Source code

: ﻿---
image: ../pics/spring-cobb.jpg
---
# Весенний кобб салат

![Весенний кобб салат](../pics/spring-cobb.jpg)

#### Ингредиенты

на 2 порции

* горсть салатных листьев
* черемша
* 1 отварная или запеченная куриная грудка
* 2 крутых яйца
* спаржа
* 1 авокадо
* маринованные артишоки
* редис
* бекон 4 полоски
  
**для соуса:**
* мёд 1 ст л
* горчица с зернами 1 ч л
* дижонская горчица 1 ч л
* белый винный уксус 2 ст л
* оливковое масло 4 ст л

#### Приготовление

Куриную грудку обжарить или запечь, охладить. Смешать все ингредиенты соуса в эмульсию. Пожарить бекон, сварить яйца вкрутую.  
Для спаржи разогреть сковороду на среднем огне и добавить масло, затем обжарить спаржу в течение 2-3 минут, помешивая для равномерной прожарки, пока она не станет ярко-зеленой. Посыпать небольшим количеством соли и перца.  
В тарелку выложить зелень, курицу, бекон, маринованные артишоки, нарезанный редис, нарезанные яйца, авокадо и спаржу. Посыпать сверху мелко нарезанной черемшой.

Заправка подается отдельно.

· · · · · · ·

*Problem to work on*
Copy each line of the entries exactly.

*Answer*
Source code

: ﻿---
image: ../pics/spring-cobb.jpg
---
# Весенний кобб салат

![Весенний кобб салат](../pics/spring-cobb.jpg)

#### Ингредиенты

на 2 порции

* горсть салатных листьев
* черемша
* 1 отварная или запеченная куриная грудка
* 2 крутых яйца
* спаржа
* 1 авокадо
* маринованные артишоки
* редис
* бекон 4 полоски
  
**для соуса:**
* мёд 1 ст л
* горчица с зернами 1 ч л
* дижонская горчица 1 ч л
* белый винный уксус 2 ст л
* оливковое масло 4 ст л

#### Приготовление

Куриную грудку обжарить или запечь, охладить. Смешать все ингредиенты соуса в эмульсию. Пожарить бекон, сварить яйца вкрутую.  
Для спаржи разогреть сковороду на среднем огне и добавить масло, затем обжарить спаржу в течение 2-3 минут, помешивая для равномерной прожарки, пока она не станет ярко-зеленой. Посыпать небольшим количеством соли и перца.  
В тарелку выложить зелень, курицу, бекон, маринованные артишоки, нарезанный редис, нарезанные яйца, авокадо и спаржу. Посыпать сверху мелко нарезанной черемшой.

Заправка подается отдельно.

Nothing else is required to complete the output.